Indeed, in the beginning of the XXI century, the traditional craft in Izborsk has virtually disappeared. Grandma that knew how to weave, grow old and died. Their children all his life worked on the farm, which left no time for “mischief”. And the grandchildren have left to seek a better life.
Scientists retired, Liivi and Alexander Pokrovsky decided that I will be able to master “any technique”. The situation, however, greatly complicated by the lack of books, tools and live examples.
“Machine Alex gathered himself — after all, PhD, says, Liivi Antenna. In my grandmother’s house they found a bunch of old sticks and ropes. It was a machine. — There, on those ancient machines of the notches. One stick one notch, the other for the second. I said, well, maybe that stick should be put here. And so it was collected.”

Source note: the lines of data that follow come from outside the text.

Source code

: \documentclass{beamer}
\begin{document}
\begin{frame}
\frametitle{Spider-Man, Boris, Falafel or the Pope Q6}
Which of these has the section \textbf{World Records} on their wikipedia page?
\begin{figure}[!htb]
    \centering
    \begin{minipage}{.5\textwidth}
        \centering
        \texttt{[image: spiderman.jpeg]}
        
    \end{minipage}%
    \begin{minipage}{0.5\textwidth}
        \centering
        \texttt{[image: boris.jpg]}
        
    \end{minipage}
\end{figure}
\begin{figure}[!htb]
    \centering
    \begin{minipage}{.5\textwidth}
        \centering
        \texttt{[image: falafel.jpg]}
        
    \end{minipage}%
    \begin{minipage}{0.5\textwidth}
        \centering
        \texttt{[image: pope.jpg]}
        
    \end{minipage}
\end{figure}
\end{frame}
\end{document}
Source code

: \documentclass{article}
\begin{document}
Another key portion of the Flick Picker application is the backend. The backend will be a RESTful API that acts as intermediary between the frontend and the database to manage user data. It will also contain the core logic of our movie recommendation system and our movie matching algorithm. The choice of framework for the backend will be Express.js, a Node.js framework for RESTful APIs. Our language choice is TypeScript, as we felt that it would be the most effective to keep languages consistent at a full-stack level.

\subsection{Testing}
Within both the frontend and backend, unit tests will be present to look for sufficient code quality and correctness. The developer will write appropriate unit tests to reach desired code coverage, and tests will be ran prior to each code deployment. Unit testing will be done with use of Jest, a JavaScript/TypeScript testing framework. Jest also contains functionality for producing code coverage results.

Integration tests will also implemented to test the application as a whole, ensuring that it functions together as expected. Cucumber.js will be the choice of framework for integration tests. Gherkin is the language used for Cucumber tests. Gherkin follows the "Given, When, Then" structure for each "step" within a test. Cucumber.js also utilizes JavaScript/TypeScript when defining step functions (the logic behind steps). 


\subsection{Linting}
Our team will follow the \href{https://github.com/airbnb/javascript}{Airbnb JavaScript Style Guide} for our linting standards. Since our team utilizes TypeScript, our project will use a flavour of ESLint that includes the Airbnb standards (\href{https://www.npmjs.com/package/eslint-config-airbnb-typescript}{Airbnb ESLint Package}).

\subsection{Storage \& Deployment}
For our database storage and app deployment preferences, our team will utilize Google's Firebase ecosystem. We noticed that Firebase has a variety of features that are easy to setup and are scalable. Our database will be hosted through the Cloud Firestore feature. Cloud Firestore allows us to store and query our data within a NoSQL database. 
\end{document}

More than a year left to understand how the machine made thread, then woven cloth. A century old machine was a Museum value, but collapsed under his hands, and then the daughter from England helped to purchase a new, imported.
When the beginning of the work, Pokrovsky suddenly become celebrities, they were invited to the exhibition and to hand over diplomas.
“I already told you: I letter only behind glass and in a frame! Such recognition, as for weaving, I was not for professional work. They gave me “excellent health” and “honored inventor” and all, and no frames!” — laughs, Liivi Antenna.
Two years ago in the rural school there was a class where there is a craft club and are machines collected throughout the County. The circle leads mother Natalia, the wife of the local priest, the first student of Pokrovsky. At the time she came to their house and asked me to teach her to weave on the machine.
Today weaving in Izborsk learn fifteen girls, says Liive Antenna: “They weave just selflessly, they like! So, in September they began to weave, and in December, the Governor handed over a certificate to one girl for the great work that they have done”.
— That is you in Izborsk revived the weaving?
Yes, the skill is transferred. There’s a teacher there’s a place that has machines. Began to go not only children but also adults. That is, Izborsk, there is hope. One day, these girls brought to our workshop, and the student, which the Governor handed over the letter, looked up and said: when I grow up I want to be like, Liivi Antenna.